Auch Heidemark, Europas größter Putenfleischvermarkter, schlägt Alarm. Würde das Eckpunktepapier Puten umgesetzt, ist Deutschland nicht mehr konkurrenzfähig. Überall in der EU sind die Standards deutlich niedriger.
Eckpunktepapier Puten: Auch Heidemark schlägt Alarm
Der Geflügelfleischspezialist Heidemark mit Sitz im Landkreis Oldenburg, fürchtet um die Putenhaltung in Deutschland. „Wenn das Eckpunktepapier zur Putenhaltung von Bundeslandwirtschaftsminister Cem Özdemir so umgesetzt wird, wie es auf dem Tisch liegt, können Landwirte in Deutschland keine Puten mehr halten“, kritisiert Christopher Kalvelage, Geschäftsführender Gesellschafter von Heidemark. „Das öffnet die Türen für Billigimporte aus dem Ausland.“ In Deutschland würde nach Berechnungen der Landwirtschaftskammer Niedersachsen Putenfleisch zum Luxusartikel mit Preiserhöhungen von 2,50 €/kg. Durch die gestiegenen Futter- und Energiekosten ist Putenfleisch ohnehin schon deutlich teurer geworden für Verbraucher. Zum Vergleich: Im Februar 2021 kostete 1 kg Putenschnitzel natur 7,74 €, im Februar 2023 bereits 11,04 € (GfK).

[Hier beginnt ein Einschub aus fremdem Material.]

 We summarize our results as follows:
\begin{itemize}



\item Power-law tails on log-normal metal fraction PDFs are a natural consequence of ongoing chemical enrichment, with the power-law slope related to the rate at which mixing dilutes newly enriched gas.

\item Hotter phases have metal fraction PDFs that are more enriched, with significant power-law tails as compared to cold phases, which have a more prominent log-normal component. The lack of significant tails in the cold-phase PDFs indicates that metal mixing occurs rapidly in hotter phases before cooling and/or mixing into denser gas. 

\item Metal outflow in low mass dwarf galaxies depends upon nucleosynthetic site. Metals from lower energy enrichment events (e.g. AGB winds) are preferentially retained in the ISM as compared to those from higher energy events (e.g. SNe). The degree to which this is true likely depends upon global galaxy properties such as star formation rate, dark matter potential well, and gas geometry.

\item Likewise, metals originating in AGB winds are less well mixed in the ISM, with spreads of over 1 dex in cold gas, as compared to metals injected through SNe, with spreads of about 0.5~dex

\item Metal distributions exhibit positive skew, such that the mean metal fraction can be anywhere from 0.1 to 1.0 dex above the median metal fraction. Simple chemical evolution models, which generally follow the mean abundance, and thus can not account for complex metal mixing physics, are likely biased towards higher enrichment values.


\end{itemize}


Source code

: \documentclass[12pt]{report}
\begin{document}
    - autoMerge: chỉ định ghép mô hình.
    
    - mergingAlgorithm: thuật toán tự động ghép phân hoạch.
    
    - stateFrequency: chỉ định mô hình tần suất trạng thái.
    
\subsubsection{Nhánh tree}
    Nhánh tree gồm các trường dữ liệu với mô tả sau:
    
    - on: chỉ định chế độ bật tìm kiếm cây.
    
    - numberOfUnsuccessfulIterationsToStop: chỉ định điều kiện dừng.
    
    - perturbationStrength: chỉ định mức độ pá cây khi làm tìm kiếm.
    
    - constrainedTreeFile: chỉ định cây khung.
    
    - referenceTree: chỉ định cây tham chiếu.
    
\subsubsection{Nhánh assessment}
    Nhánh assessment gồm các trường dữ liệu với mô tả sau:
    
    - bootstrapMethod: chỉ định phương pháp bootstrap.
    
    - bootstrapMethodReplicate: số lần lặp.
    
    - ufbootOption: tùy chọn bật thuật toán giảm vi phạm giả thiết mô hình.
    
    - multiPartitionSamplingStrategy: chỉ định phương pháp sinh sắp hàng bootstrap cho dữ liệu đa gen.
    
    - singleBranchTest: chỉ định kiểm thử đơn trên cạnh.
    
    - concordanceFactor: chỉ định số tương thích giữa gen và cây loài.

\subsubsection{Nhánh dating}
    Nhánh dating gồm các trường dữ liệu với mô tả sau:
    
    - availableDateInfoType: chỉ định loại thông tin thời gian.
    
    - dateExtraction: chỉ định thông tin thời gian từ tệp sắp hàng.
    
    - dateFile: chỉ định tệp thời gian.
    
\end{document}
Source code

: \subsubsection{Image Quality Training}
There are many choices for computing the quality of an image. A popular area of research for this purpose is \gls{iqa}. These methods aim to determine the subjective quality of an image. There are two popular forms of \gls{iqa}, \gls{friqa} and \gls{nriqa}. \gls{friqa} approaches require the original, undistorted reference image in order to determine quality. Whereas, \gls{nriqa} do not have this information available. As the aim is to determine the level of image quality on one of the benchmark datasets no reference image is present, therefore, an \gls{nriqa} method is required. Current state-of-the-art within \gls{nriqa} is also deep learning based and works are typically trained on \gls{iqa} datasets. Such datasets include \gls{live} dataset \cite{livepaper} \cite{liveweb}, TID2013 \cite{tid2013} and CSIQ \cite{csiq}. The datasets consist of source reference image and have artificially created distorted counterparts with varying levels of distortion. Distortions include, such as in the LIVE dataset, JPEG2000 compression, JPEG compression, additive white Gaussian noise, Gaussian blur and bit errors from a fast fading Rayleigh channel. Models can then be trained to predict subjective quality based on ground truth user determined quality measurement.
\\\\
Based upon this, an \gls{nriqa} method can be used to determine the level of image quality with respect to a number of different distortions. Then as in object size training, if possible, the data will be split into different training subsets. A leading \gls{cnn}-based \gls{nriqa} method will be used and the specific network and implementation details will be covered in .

Freiwillige Vereinbarungen Vorbild in anderen Ländern
Ende vergangenen Jahres hatte das Bundeslandwirtschaftsministerium (BMEL) ihr Eckpunktepapier für die Haltung von Mastputen vorgestellt. Putenmästerinnen und Putenmäster, Fachverbände und Vermarkter reagierten auf breiter Front mit heftiger Kritik. Das Eckpunktepapier soll Teil der Tierschutz-Nutztierhaltungsverordnung werden und „eine Gesetzeslücke schließen“, wie das BMEL argumentiert. Zwar gibt es in Deutschland bislang tatsächlich keine gesetzlichen Regelungen für die Putenhaltung, aber bereits seit 2013 eine freiwillige Haltungsvereinbarung der Branche. Sie wurde damals in Abstimmung von Branche, BMEL, Wissenschaft und u.a. Tierschutzorganisationen erarbeitet und hat gesetzesähnlichen Charakter. Sie dient Veterinären als Vorgabe bei Kontrollen. Dänemark hat die freiwilligen Vereinbarungen in Deutschland 1:1 für seine gesetzlichen Vorgaben zur Putenhaltung übernommen.

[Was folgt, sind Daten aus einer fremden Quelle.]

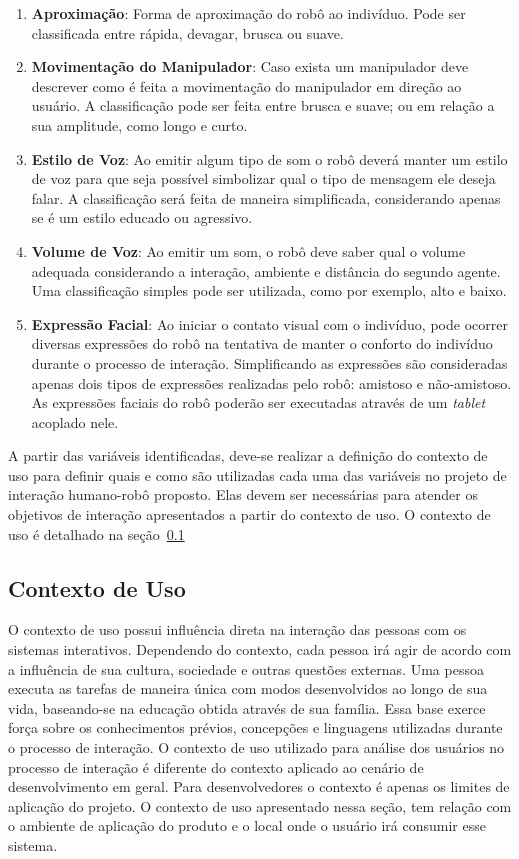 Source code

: \begin{enumerate}
    \item \textbf{Aproximação}: Forma de aproximação do robô ao indivíduo. Pode ser classificada entre rápida, devagar, brusca ou suave.
    \item \textbf{Movimentação do Manipulador}: Caso exista um manipulador deve descrever como é feita a movimentação do manipulador em direção ao usuário. A classificação pode ser feita entre brusca e suave; ou em relação a sua amplitude, como longo e curto.
    \item \textbf{Estilo de Voz}: Ao emitir algum tipo de som o robô deverá manter um estilo de voz para que seja possível simbolizar qual o tipo de mensagem ele deseja falar. A classificação será feita de maneira simplificada, considerando apenas se é um estilo educado ou agressivo.
    \item \textbf{Volume de Voz}: Ao emitir um som, o robô deve saber qual o volume adequada considerando a interação, ambiente e distância do segundo agente. Uma classificação simples pode ser utilizada, como por exemplo, alto e baixo.
    \item \textbf{Expressão Facial}: Ao iniciar o contato visual com o indivíduo, pode ocorrer diversas expressões do robô na tentativa de manter o conforto do indivíduo durante o processo de interação. Simplificando as expressões são consideradas apenas dois tipos de expressões realizadas pelo robô: amistoso e não-amistoso. As expressões faciais do robô poderão ser executadas através de um \emph{tablet} acoplado nele.
\end{enumerate}

A partir das variáveis identificadas, deve-se realizar a definição do contexto de uso para definir quais e como são utilizadas cada uma das variáveis no projeto de interação humano-robô proposto. Elas devem ser necessárias para atender os objetivos de interação apresentados a partir do contexto de uso. O contexto de uso é detalhado na seção~\ref{sec:contextouso}

\subsection{Contexto de Uso}
\label{sec:contextouso}
O contexto de uso possui influência direta na interação das pessoas com os sistemas interativos. Dependendo do contexto, cada pessoa irá agir de acordo com a influência de sua cultura, sociedade e outras questões externas. Uma pessoa executa as tarefas de maneira única com modos desenvolvidos ao longo de sua vida, baseando-se na educação obtida através de sua família. Essa base exerce força sobre os conhecimentos prévios, concepções e linguagens utilizadas durante o processo de interação. O contexto de uso utilizado para análise dos usuários no processo de interação é diferente do contexto aplicado ao cenário de desenvolvimento em geral. Para desenvolvedores o contexto é apenas os limites de aplicação do projeto. O contexto de uso apresentado nessa seção, tem relação com o ambiente de aplicação do produto e o local onde o usuário irá consumir esse sistema.

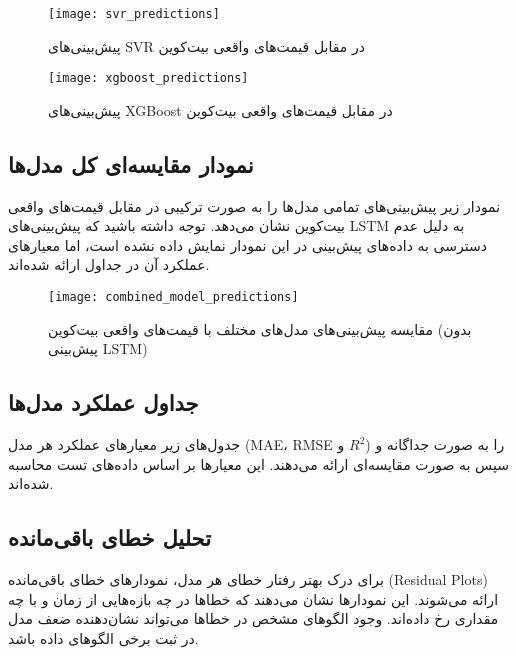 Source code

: \begin{figure}[H]
	\centering
	\texttt{[image: svr\_predictions]}
	\caption{پیش‌بینی‌های SVR در مقابل قیمت‌های واقعی بیت‌کوین}
	\label{fig:svr_predictions}
\end{figure}

\begin{figure}[H]
	\centering
	\texttt{[image: xgboost\_predictions]}
	\caption{پیش‌بینی‌های XGBoost در مقابل قیمت‌های واقعی بیت‌کوین}
	\label{fig:xgboost_predictions}
\end{figure}



\subsection{نمودار مقایسه‌ای کل مدل‌ها}
نمودار زیر پیش‌بینی‌های تمامی مدل‌ها را به صورت ترکیبی در مقابل قیمت‌های واقعی بیت‌کوین نشان می‌دهد. توجه داشته باشید که پیش‌بینی‌های LSTM به دلیل عدم دسترسی به داده‌های پیش‌بینی در این نمودار نمایش داده نشده است، اما معیارهای عملکرد آن در جداول ارائه شده‌اند.

\begin{figure}[H]
	\centering
	\texttt{[image: combined\_model\_predictions]}
	\caption{مقایسه پیش‌بینی‌های مدل‌های مختلف با قیمت‌های واقعی بیت‌کوین (بدون پیش‌بینی LSTM)}
	\label{fig:combined_model_predictions}
\end{figure}

\subsection{جداول عملکرد مدل‌ها}
جدول‌های زیر معیارهای عملکرد هر مدل (MAE، RMSE و $ R^2 $) را به صورت جداگانه و سپس به صورت مقایسه‌ای ارائه می‌دهند. این معیارها بر اساس داده‌های تست محاسبه شده‌اند.











\subsection{تحلیل خطای باقی‌مانده}
برای درک بهتر رفتار خطای هر مدل، نمودارهای خطای باقی‌مانده (Residual Plots) ارائه می‌شوند. این نمودارها نشان می‌دهند که خطاها در چه بازه‌هایی از زمان و با چه مقداری رخ داده‌اند. وجود الگوهای مشخص در خطاها می‌تواند نشان‌دهنده ضعف مدل در ثبت برخی الگوهای داده باشد.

Die Kritik von Heidemark und der gesamten Putenbranche bezieht sich vor allem auf die im Eckpunktepapier genannten Besatzdichten. Sie liegen mit 40 kg/qm (Hahn) bzw. 35 kg/qm (Henne) erheblich unter den Besatzdichten der freiwilligen Vereinbarung in Deutschland (58 kg/52 kg). Und sie liegen ebenfalls deutlich unter den Vorgaben der Initiative Tierwohl (ITW) mit 53 kg/qm für Putenhähne bzw. 48 kg/qm für Putenhennen. Ca. 70 % der Putenerzeugung in Deutschland erfüllt bereits die Kriterien der Initiative Tierwohl. Das gut eingeführte ITW-System, das teilnehmenden Landwirten einen Mehrerlös sichert, würde mit der Umsetzung der Eckpunkte hinfällig.
Neben Deutschland es gibt es nur in Polen und Ungarn spezifische Haltungsverordnungen für Puten mit deutlich höheren Besatzdichten. In Italien, Frankreich und Spanien existieren gar keine Obergrenzen für die Besatzdichte. Zudem hat die EU aktuell die Importquoten für Geflügelfleisch aus Brasilien, Chile und der Ukraine erhöht. „Niemand kann wollen, dass wir regional erzeugtes Fleisch durch Importe ersetzen, die oftmals unter deutlich niedrigeren Tierwohl-, Umwelt- und Sozialstandards produziert werden“, sagte Christopher Kalvelage. Schon heute ist in Deutschland der Importanteil bei Putenfleisch hoch. Es geht vor allem in den Bereich Großverbraucher und Convenience.
Einheitliche EU-Regelungen sind nötig
Er forderte den Abschied vom deutschen Alleingang und stattdessen EU-weite Regelungen. Im Rahmen der “Farm to Fork Strategie“ ist von der EU-Kommission ein Prozess zur Überarbeitung der Tierschutzvorschriften, einschließlich Tiertransporte und Schlachtung von Tieren aufgesetzt. Sie sollen an die neuesten wissenschaftlichen Erkenntnisse angepasst werden. Dieser Prozess läuft für alle Tierarten, auch für die Pute. Der Heidemark-Chef forderte, dass das BMEL besser diesen Prozess nutzen solle, um deutsche Positionen einzubringen und einheitliche EU-Regelungen zu schaffen. Nur so könnte Wettbewerbsgleichheit erreicht werden.
Enttäuscht ist sicher nicht nur Christopher Kalvelage, dass Landwirtschaftsminister Cem Özdemir im Vorfeld des Eckpunktepapiers kein einziges Mal den fachlichen Austausch mit der Branche gesucht hat. Er forderte Özdemir auf, dies nachzuholen.